SYCAMORE, Ill. -- A 72-year-old man was convicted Friday in the 1957 murder of a 7-year-old girl, with spectators letting out a deafening cheer as the verdict was announced in one of the oldest unsolved crimes to eventually get to court in the United States.

The sound of sobbing overtook the room as the cheers and applause faded after Judge James Hallock pronounced Jack McCullough guilty of murder, kidnapping and abduction in Maria Ridulph's death. McCullough was around 17 years old on the snowy night in December 1957 when the second-grader went missing in Sycamore, about 60 miles west of Chicago. He later enlisted in the military, and ultimately settled in Seattle, where he worked as a Washington state police officer.
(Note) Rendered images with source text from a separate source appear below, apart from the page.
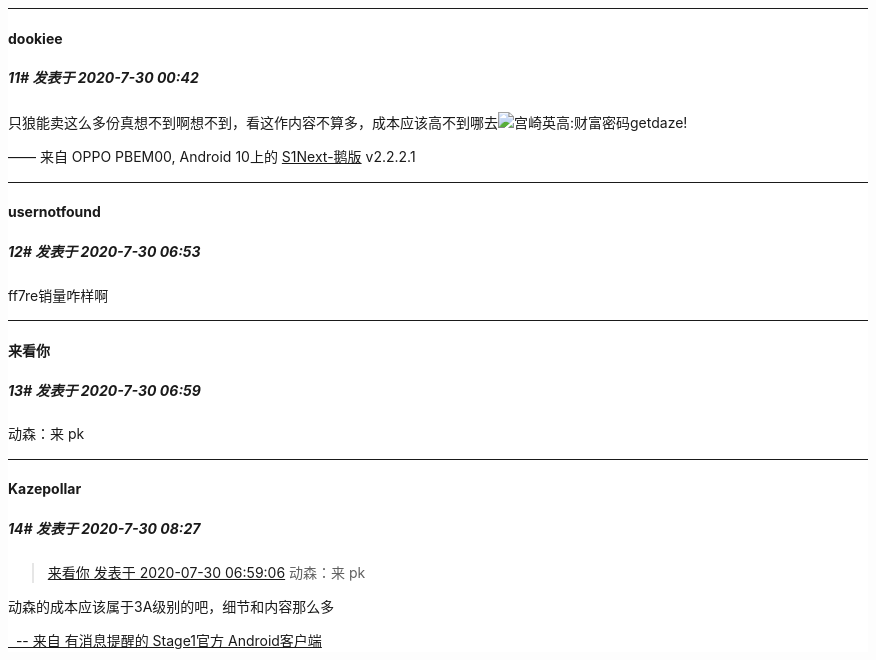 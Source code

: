 

*****

####  dookiee  
##### 11#       发表于 2020-7-30 00:42




只狼能卖这么多份真想不到啊想不到，看这作内容不算多，成本应该高不到哪去<img src="https://static.saraba1st.com/image/smiley/face2017/065.png" referrerpolicy="no-referrer">宫崎英高:财富密码getdaze!

—— 来自 OPPO PBEM00, Android 10上的 [S1Next-鹅版](https://github.com/ykrank/S1-Next/releases) v2.2.2.1







*****

####  usernotfound  
##### 12#       发表于 2020-7-30 06:53




ff7re销量咋样啊







*****

####  来看你  
##### 13#       发表于 2020-7-30 06:59




动森：来 pk







*****

####  Kazepollar  
##### 14#       发表于 2020-7-30 08:27



<blockquote><a href="httphttps://bbs.saraba1st.com/2b/forum.php?mod=redirect&amp;goto=findpost&amp;pid=48255964&amp;ptid=1952195" target="_blank">来看你 发表于 2020-07-30 06:59:06</a>
动森：来 pk</blockquote>动森的成本应该属于3A级别的吧，细节和内容那么多

[  -- 来自 有消息提醒的 Stage1官方 Android客户端](https://www.coolapk.com/apk/140634)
Maria's playmate the night she disappeared, Kathy Chapman, was a star witness in the case. She testified that McCullough was the young man who approached the girls as they played, asking if they liked dolls and if they wanted piggyback rides.

"A weight has been lifted off my shoulders," said Chapman, now 63, outside on the courthouse steps. "Maria finally has the justice she deserves."

It all happened in an era when child abductions, if not unheard of, rarely made headlines. This one did.

President Dwight Eisenhower and FBI director J. Edgar Hoover asked to be kept apprised of the search for the girl, which lasted five months and ended when her decomposed body was found in a forest 120 miles from her hometown.

Testimony lasted for four days and was dramatic and, for friends and family, emotional.

The victim's brother, Charles Ridulph, took the stand to describe his sister as a sweet, smart, pretty and outgoing child beloved by the family. McCullough's half sister told the court that their mother, Eileen Tessier, said on her death bed in 1994 that McCullough -- whose name was then John Tessier -- had killed Maria.

Chapman said she was playing with Maria on Dec. 3, 1957, when a young man calling himself "Johnny" approached and talked to them. Maria ran home to get a doll; Chapman went to get mittens. When Chapman returned, her friend and the man were gone. She never saw Maria alive again.

McCullough was on an early list of suspects in 1957. But he had an alibi, saying that on the day, he had traveled to Chicago to get a medical exam before enlisting in the Air Force.

The case was reopened after his old girlfriend contacted police with evidence calling his alibi into question -- she had found his unused train ticket from Rockford to Chicago on the day Maria disappeared. He was arrested on July 1, 2011.